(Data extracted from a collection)
※
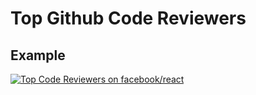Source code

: # Top Github Code Reviewers

## Example

[![Top Code Reviewers on facebook/react](https://top-github-code-reviewers.stipsan.io/facebook/react.svg)](https://top-github-code-reviewers.stipsan.io/facebook/react)
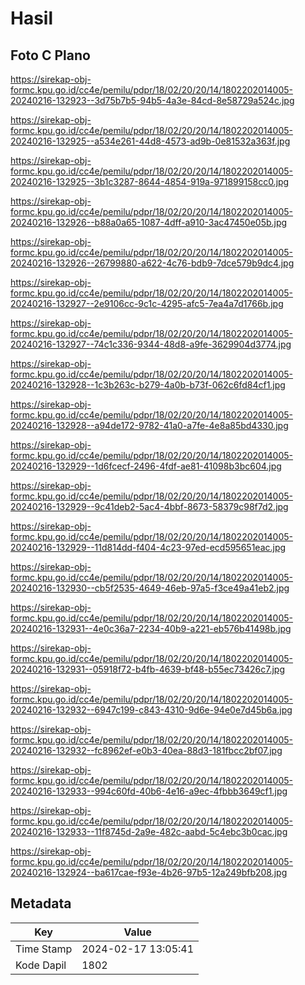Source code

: # Hasil

## Foto C Plano

https://sirekap-obj-formc.kpu.go.id/cc4e/pemilu/pdpr/18/02/20/20/14/1802202014005-20240216-132923--3d75b7b5-94b5-4a3e-84cd-8e58729a524c.jpg

https://sirekap-obj-formc.kpu.go.id/cc4e/pemilu/pdpr/18/02/20/20/14/1802202014005-20240216-132925--a534e261-44d8-4573-ad9b-0e81532a363f.jpg

https://sirekap-obj-formc.kpu.go.id/cc4e/pemilu/pdpr/18/02/20/20/14/1802202014005-20240216-132925--3b1c3287-8644-4854-919a-971899158cc0.jpg

https://sirekap-obj-formc.kpu.go.id/cc4e/pemilu/pdpr/18/02/20/20/14/1802202014005-20240216-132926--b88a0a65-1087-4dff-a910-3ac47450e05b.jpg

https://sirekap-obj-formc.kpu.go.id/cc4e/pemilu/pdpr/18/02/20/20/14/1802202014005-20240216-132926--26799880-a622-4c76-bdb9-7dce579b9dc4.jpg

https://sirekap-obj-formc.kpu.go.id/cc4e/pemilu/pdpr/18/02/20/20/14/1802202014005-20240216-132927--2e9106cc-9c1c-4295-afc5-7ea4a7d1766b.jpg

https://sirekap-obj-formc.kpu.go.id/cc4e/pemilu/pdpr/18/02/20/20/14/1802202014005-20240216-132927--74c1c336-9344-48d8-a9fe-3629904d3774.jpg

https://sirekap-obj-formc.kpu.go.id/cc4e/pemilu/pdpr/18/02/20/20/14/1802202014005-20240216-132928--1c3b263c-b279-4a0b-b73f-062c6fd84cf1.jpg

https://sirekap-obj-formc.kpu.go.id/cc4e/pemilu/pdpr/18/02/20/20/14/1802202014005-20240216-132928--a94de172-9782-41a0-a7fe-4e8a85bd4330.jpg

https://sirekap-obj-formc.kpu.go.id/cc4e/pemilu/pdpr/18/02/20/20/14/1802202014005-20240216-132929--1d6fcecf-2496-4fdf-ae81-41098b3bc604.jpg

https://sirekap-obj-formc.kpu.go.id/cc4e/pemilu/pdpr/18/02/20/20/14/1802202014005-20240216-132929--9c41deb2-5ac4-4bbf-8673-58379c98f7d2.jpg

https://sirekap-obj-formc.kpu.go.id/cc4e/pemilu/pdpr/18/02/20/20/14/1802202014005-20240216-132929--11d814dd-f404-4c23-97ed-ecd595651eac.jpg

https://sirekap-obj-formc.kpu.go.id/cc4e/pemilu/pdpr/18/02/20/20/14/1802202014005-20240216-132930--cb5f2535-4649-46eb-97a5-f3ce49a41eb2.jpg

https://sirekap-obj-formc.kpu.go.id/cc4e/pemilu/pdpr/18/02/20/20/14/1802202014005-20240216-132931--4e0c36a7-2234-40b9-a221-eb576b41498b.jpg

https://sirekap-obj-formc.kpu.go.id/cc4e/pemilu/pdpr/18/02/20/20/14/1802202014005-20240216-132931--05918f72-b4fb-4639-bf48-b55ec73426c7.jpg

https://sirekap-obj-formc.kpu.go.id/cc4e/pemilu/pdpr/18/02/20/20/14/1802202014005-20240216-132932--6947c199-c843-4310-9d6e-94e0e7d45b6a.jpg

https://sirekap-obj-formc.kpu.go.id/cc4e/pemilu/pdpr/18/02/20/20/14/1802202014005-20240216-132932--fc8962ef-e0b3-40ea-88d3-181fbcc2bf07.jpg

https://sirekap-obj-formc.kpu.go.id/cc4e/pemilu/pdpr/18/02/20/20/14/1802202014005-20240216-132933--994c60fd-40b6-4e16-a9ec-4fbbb3649cf1.jpg

https://sirekap-obj-formc.kpu.go.id/cc4e/pemilu/pdpr/18/02/20/20/14/1802202014005-20240216-132933--11f8745d-2a9e-482c-aabd-5c4ebc3b0cac.jpg

https://sirekap-obj-formc.kpu.go.id/cc4e/pemilu/pdpr/18/02/20/20/14/1802202014005-20240216-132924--ba617cae-f93e-4b26-97b5-12a249bfb208.jpg


## Metadata

| Key        | Value               |
| ---------- | ------------------- |
| Time Stamp | 2024-02-17 13:05:41 |
| Kode Dapil | 1802                |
※
-- Task item --
Skip every image and output the remaining records exactly.

-- Result for this exercise --
Source code

: # Top Github Code Reviewers

## Example

[![Top Code Reviewers on facebook/react](https://top-github-code-reviewers.stipsan.io/facebook/react.svg)](https://top-github-code-reviewers.stipsan.io/facebook/react)
Source code

: # Hasil

## Foto C Plano

https://sirekap-obj-formc.kpu.go.id/cc4e/pemilu/pdpr/18/02/20/20/14/1802202014005-20240216-132923--3d75b7b5-94b5-4a3e-84cd-8e58729a524c.jpg

https://sirekap-obj-formc.kpu.go.id/cc4e/pemilu/pdpr/18/02/20/20/14/1802202014005-20240216-132925--a534e261-44d8-4573-ad9b-0e81532a363f.jpg

https://sirekap-obj-formc.kpu.go.id/cc4e/pemilu/pdpr/18/02/20/20/14/1802202014005-20240216-132925--3b1c3287-8644-4854-919a-971899158cc0.jpg

https://sirekap-obj-formc.kpu.go.id/cc4e/pemilu/pdpr/18/02/20/20/14/1802202014005-20240216-132926--b88a0a65-1087-4dff-a910-3ac47450e05b.jpg

https://sirekap-obj-formc.kpu.go.id/cc4e/pemilu/pdpr/18/02/20/20/14/1802202014005-20240216-132926--26799880-a622-4c76-bdb9-7dce579b9dc4.jpg

https://sirekap-obj-formc.kpu.go.id/cc4e/pemilu/pdpr/18/02/20/20/14/1802202014005-20240216-132927--2e9106cc-9c1c-4295-afc5-7ea4a7d1766b.jpg

https://sirekap-obj-formc.kpu.go.id/cc4e/pemilu/pdpr/18/02/20/20/14/1802202014005-20240216-132927--74c1c336-9344-48d8-a9fe-3629904d3774.jpg

https://sirekap-obj-formc.kpu.go.id/cc4e/pemilu/pdpr/18/02/20/20/14/1802202014005-20240216-132928--1c3b263c-b279-4a0b-b73f-062c6fd84cf1.jpg

https://sirekap-obj-formc.kpu.go.id/cc4e/pemilu/pdpr/18/02/20/20/14/1802202014005-20240216-132928--a94de172-9782-41a0-a7fe-4e8a85bd4330.jpg

https://sirekap-obj-formc.kpu.go.id/cc4e/pemilu/pdpr/18/02/20/20/14/1802202014005-20240216-132929--1d6fcecf-2496-4fdf-ae81-41098b3bc604.jpg

https://sirekap-obj-formc.kpu.go.id/cc4e/pemilu/pdpr/18/02/20/20/14/1802202014005-20240216-132929--9c41deb2-5ac4-4bbf-8673-58379c98f7d2.jpg

https://sirekap-obj-formc.kpu.go.id/cc4e/pemilu/pdpr/18/02/20/20/14/1802202014005-20240216-132929--11d814dd-f404-4c23-97ed-ecd595651eac.jpg

https://sirekap-obj-formc.kpu.go.id/cc4e/pemilu/pdpr/18/02/20/20/14/1802202014005-20240216-132930--cb5f2535-4649-46eb-97a5-f3ce49a41eb2.jpg

https://sirekap-obj-formc.kpu.go.id/cc4e/pemilu/pdpr/18/02/20/20/14/1802202014005-20240216-132931--4e0c36a7-2234-40b9-a221-eb576b41498b.jpg

https://sirekap-obj-formc.kpu.go.id/cc4e/pemilu/pdpr/18/02/20/20/14/1802202014005-20240216-132931--05918f72-b4fb-4639-bf48-b55ec73426c7.jpg

https://sirekap-obj-formc.kpu.go.id/cc4e/pemilu/pdpr/18/02/20/20/14/1802202014005-20240216-132932--6947c199-c843-4310-9d6e-94e0e7d45b6a.jpg

https://sirekap-obj-formc.kpu.go.id/cc4e/pemilu/pdpr/18/02/20/20/14/1802202014005-20240216-132932--fc8962ef-e0b3-40ea-88d3-181fbcc2bf07.jpg

https://sirekap-obj-formc.kpu.go.id/cc4e/pemilu/pdpr/18/02/20/20/14/1802202014005-20240216-132933--994c60fd-40b6-4e16-a9ec-4fbbb3649cf1.jpg

https://sirekap-obj-formc.kpu.go.id/cc4e/pemilu/pdpr/18/02/20/20/14/1802202014005-20240216-132933--11f8745d-2a9e-482c-aabd-5c4ebc3b0cac.jpg

https://sirekap-obj-formc.kpu.go.id/cc4e/pemilu/pdpr/18/02/20/20/14/1802202014005-20240216-132924--ba617cae-f93e-4b26-97b5-12a249bfb208.jpg


## Metadata

| Key        | Value               |
| ---------- | ------------------- |
| Time Stamp | 2024-02-17 13:05:41 |
| Kode Dapil | 1802                |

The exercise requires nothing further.